Wall Street gave up on these 3 stocks, and that’s a huge mistake

Looking for value stocks is pretty straightforward: Find financially strong companies that have performed poorly from a stock price perspective and buy them when they are down. When the stock price returns to reality, you will be a winner. Wall Street has a habit of kicking a stock when it’s going down, as the negative sentiment surrounding a particular name can be fatal for shareholders.

For those looking for value, these moments present an opportunity.

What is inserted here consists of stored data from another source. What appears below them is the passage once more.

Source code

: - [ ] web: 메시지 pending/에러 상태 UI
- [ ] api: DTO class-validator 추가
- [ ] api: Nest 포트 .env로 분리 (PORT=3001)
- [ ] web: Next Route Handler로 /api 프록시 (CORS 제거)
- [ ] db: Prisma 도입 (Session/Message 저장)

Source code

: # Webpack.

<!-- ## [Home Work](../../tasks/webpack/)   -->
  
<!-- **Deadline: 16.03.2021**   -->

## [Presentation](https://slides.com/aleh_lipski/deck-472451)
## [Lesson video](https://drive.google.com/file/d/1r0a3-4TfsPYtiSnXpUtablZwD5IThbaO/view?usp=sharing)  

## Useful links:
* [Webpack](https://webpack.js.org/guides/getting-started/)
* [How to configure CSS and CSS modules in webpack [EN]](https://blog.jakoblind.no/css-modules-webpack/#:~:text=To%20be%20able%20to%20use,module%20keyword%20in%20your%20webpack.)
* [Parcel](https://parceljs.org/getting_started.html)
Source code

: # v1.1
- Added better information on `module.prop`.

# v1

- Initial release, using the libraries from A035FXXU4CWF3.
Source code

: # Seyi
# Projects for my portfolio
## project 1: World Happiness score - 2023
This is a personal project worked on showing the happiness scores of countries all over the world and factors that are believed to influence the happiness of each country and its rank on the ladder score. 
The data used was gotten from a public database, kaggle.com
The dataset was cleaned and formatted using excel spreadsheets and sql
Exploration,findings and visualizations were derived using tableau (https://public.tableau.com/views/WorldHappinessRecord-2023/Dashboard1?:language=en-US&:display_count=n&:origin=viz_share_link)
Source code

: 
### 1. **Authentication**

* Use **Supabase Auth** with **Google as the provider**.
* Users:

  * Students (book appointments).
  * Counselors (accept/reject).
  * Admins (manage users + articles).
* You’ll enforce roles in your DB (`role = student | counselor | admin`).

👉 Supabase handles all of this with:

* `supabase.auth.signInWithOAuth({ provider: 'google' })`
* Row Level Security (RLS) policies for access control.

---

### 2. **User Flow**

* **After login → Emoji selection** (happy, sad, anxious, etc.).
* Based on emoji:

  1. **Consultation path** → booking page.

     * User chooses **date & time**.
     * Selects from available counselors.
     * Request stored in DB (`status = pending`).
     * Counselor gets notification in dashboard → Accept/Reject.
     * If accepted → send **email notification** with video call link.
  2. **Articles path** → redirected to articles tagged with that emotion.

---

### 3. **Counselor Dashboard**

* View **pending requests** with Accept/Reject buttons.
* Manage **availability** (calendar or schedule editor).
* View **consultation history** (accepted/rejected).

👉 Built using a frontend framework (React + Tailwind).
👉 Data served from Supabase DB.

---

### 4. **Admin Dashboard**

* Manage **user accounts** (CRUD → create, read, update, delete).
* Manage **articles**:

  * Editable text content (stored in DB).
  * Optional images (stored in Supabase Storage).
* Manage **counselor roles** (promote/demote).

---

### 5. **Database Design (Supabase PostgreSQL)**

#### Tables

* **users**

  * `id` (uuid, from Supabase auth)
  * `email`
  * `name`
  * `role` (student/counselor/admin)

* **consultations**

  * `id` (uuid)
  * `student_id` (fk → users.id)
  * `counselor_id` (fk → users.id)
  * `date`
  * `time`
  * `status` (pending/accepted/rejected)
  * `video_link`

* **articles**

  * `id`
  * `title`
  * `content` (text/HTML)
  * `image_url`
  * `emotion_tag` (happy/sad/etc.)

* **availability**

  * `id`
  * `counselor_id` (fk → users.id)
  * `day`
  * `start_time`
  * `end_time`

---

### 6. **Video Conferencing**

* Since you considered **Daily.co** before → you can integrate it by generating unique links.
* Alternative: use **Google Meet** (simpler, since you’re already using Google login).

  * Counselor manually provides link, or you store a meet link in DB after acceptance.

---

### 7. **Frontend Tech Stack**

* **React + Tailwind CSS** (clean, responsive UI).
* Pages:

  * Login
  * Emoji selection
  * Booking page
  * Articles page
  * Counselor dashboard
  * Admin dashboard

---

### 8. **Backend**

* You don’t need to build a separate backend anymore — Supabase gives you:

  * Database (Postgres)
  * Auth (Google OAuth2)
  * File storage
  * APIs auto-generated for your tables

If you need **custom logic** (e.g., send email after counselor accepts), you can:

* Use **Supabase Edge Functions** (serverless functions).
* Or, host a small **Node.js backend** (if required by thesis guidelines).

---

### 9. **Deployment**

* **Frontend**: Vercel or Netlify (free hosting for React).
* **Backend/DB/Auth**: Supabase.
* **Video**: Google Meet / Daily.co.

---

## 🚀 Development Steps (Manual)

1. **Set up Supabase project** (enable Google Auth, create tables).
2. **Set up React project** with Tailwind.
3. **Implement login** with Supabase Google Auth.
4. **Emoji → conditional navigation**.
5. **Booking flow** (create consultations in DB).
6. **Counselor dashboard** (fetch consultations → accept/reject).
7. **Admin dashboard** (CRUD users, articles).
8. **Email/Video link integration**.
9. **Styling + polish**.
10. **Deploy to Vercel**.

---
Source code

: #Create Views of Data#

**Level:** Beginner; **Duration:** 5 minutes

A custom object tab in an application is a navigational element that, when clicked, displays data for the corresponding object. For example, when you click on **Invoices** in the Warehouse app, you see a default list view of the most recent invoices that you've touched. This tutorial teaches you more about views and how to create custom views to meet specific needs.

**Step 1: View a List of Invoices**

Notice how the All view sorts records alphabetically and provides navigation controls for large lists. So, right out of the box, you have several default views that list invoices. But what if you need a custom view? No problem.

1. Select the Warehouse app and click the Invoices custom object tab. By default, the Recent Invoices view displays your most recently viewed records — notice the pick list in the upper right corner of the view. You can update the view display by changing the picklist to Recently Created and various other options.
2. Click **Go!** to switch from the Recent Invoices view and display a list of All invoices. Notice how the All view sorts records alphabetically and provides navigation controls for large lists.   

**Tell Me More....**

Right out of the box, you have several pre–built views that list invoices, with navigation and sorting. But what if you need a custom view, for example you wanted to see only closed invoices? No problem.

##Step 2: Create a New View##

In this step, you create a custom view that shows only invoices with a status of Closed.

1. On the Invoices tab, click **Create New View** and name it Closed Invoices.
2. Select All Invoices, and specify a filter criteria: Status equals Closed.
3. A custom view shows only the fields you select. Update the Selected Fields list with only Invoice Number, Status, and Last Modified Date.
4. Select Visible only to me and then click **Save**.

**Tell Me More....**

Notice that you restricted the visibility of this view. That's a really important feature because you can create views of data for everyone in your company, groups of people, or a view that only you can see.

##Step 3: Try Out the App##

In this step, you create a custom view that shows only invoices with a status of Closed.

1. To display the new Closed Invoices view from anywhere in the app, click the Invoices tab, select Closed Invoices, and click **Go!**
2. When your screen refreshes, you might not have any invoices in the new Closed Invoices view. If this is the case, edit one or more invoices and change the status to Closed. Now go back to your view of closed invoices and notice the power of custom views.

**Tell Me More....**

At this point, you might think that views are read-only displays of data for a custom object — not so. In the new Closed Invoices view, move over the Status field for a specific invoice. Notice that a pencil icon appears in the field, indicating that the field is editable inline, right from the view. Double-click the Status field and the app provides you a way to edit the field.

Here, we’ll take a look at three value stocks that have seen better days, but also have a good chance of rebounding.

Gilead Sciences

Over the past five years, Gilead Sciences (NASDAQ: GILD) managed to lose around 40% of its value in the open market and significantly underperformed a passively held index fund over the same period (as shown below). As a market leader in oncology, HIV and hepatitis C, respectively, the company produces a range of antivirals for diseases that are generally difficult to treat. While Gilead was – and is – at the forefront during the pandemic in its production of Veklury (more commonly known as remdesivir), it is not a major producer of the vaccine.

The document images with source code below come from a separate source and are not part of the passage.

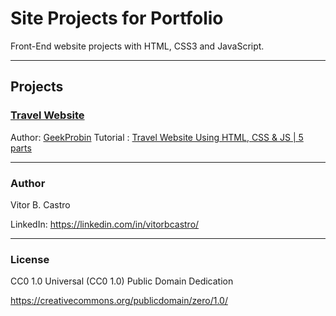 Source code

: # Site Projects for Portfolio
Front-End website projects with HTML, CSS3 and JavaScript.

---

## Projects

### [Travel Website](travel-website/index.html)
Author: [GeekProbin](https://www.youtube.com/@geekprobin1456)
Tutorial : [Travel Website Using HTML, CSS & JS | 5 parts](https://www.youtube.com/watch?v=I1lx2J_PD7E&list=PLMNhwMMnPnGo7HhHNECPCCgCRnPtubskM)


---

### Author
Vitor B. Castro

LinkedIn: https://linkedin.com/in/vitorbcastro/

---

### License
CC0 1.0 Universal (CC0 1.0) Public Domain Dedication

https://creativecommons.org/publicdomain/zero/1.0/
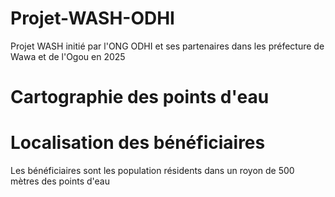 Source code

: # Projet-WASH-ODHI
Projet WASH initié par l'ONG ODHI et ses partenaires dans les préfecture de Wawa et de l'Ogou en 2025
# Cartographie des points d'eau

# Localisation des bénéficiaires
Les bénéficiaires sont les population résidents dans un royon de 500 mètres des points d'eau
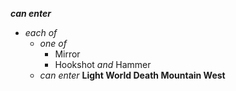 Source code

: ﻿***can enter***

- *each of*
  - *one of*
    - Mirror
    - Hookshot *and* Hammer
  - *can enter* **Light World Death Mountain West**
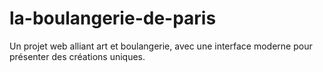 # la-boulangerie-de-paris
Un projet web alliant art et boulangerie, avec une interface moderne pour présenter des créations uniques.
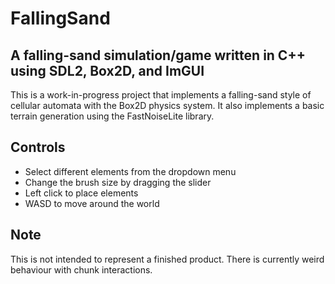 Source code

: # FallingSand
## A falling-sand simulation/game written in C++ using SDL2, Box2D, and ImGUI

This is a work-in-progress project that implements a falling-sand style of cellular automata with the Box2D physics system. It also implements a basic terrain generation using the FastNoiseLite library.

## Controls
- Select different elements from the dropdown menu
- Change the brush size by dragging the slider
- Left click to place elements
- WASD to move around the world

## Note
This is not intended to represent a finished product. There is currently weird behaviour with chunk interactions.
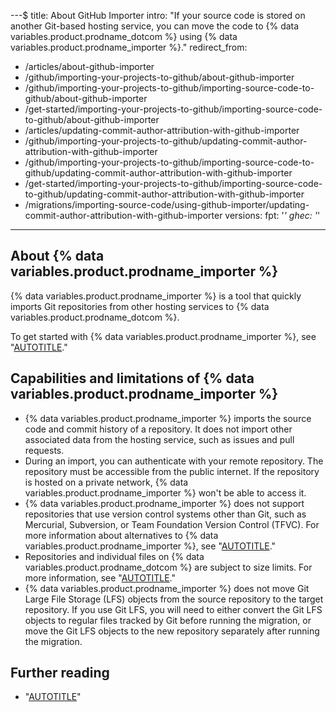 ---$
title: About GitHub Importer
intro: "If your source code is stored on another Git-based hosting service, you can move the code to {% data variables.product.prodname_dotcom %} using {% data variables.product.prodname_importer %}."
redirect_from:
  - /articles/about-github-importer
  - /github/importing-your-projects-to-github/about-github-importer
  - /github/importing-your-projects-to-github/importing-source-code-to-github/about-github-importer
  - /get-started/importing-your-projects-to-github/importing-source-code-to-github/about-github-importer
  - /articles/updating-commit-author-attribution-with-github-importer
  - /github/importing-your-projects-to-github/updating-commit-author-attribution-with-github-importer
  - /github/importing-your-projects-to-github/importing-source-code-to-github/updating-commit-author-attribution-with-github-importer
  - /get-started/importing-your-projects-to-github/importing-source-code-to-github/updating-commit-author-attribution-with-github-importer
  - /migrations/importing-source-code/using-github-importer/updating-commit-author-attribution-with-github-importer
versions:
  fpt: '*'
  ghec: '*'
---

## About {% data variables.product.prodname_importer %}

{% data variables.product.prodname_importer %} is a tool that quickly imports Git repositories from other hosting services to {% data variables.product.prodname_dotcom %}.

To get started with {% data variables.product.prodname_importer %}, see "[AUTOTITLE](/migrations/importing-source-code/using-github-importer/importing-a-repository-with-github-importer#importing-a-repository-with-github-importer)."

## Capabilities and limitations of {% data variables.product.prodname_importer %}

* {% data variables.product.prodname_importer %} imports the source code and commit history of a repository. It does not import other associated data from the hosting service, such as issues and pull requests.
* During an import, you can authenticate with your remote repository. The repository must be accessible from the public internet. If the repository is hosted on a private network, {% data variables.product.prodname_importer %} won't be able to access it.
* {% data variables.product.prodname_importer %} does not support repositories that use version control systems other than Git, such as Mercurial, Subversion, or Team Foundation Version Control (TFVC). For more information about alternatives to {% data variables.product.prodname_importer %}, see "[AUTOTITLE](/migrations/importing-source-code/using-the-command-line-to-import-source-code/about-source-code-imports-using-the-command-line)."
* Repositories and individual files on {% data variables.product.prodname_dotcom %} are subject to size limits. For more information, see "[AUTOTITLE](/repositories/working-with-files/managing-large-files/about-large-files-on-github)."
* {% data variables.product.prodname_importer %} does not move Git Large File Storage (LFS) objects from the source repository to the target repository. If you use Git LFS, you will need to either convert the Git LFS objects to regular files tracked by Git before running the migration, or move the Git LFS objects to the new repository separately after running the migration.

## Further reading

* "[AUTOTITLE](/migrations/importing-source-code/using-the-command-line-to-import-source-code/importing-an-external-git-repository-using-the-command-line)"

Perhaps the best news for those considering an investment in Gilead is that the company is basically pretty strong. It trades at 9 times earnings, which is comparatively cheap in the large-cap biotech industry. He predicts a strong year 2021, releasing forecasts for revenue of $ 25 billion and EPS of around $ 7.

Put simply, the company is trading at an attractive price for the revenue it generates, and the hope is that patients will begin treatment for other viral and chronic (non-COVID) illnesses now that the pandemic has subsided. is somewhat attenuated at the start of the year.

BROWN given by YCharts.

DISH Network

Despite a stagnant stock price – DISH Network (NASDAQ: FLAT) has gone from just under $ 50 a share to around $ 35 today – there’s reason to believe a comeback is underway. The stock is currently trading at 11 times earnings, relatively cheap by current standards, and has shown strong revenue growth in 2020, up around 40% from 2019.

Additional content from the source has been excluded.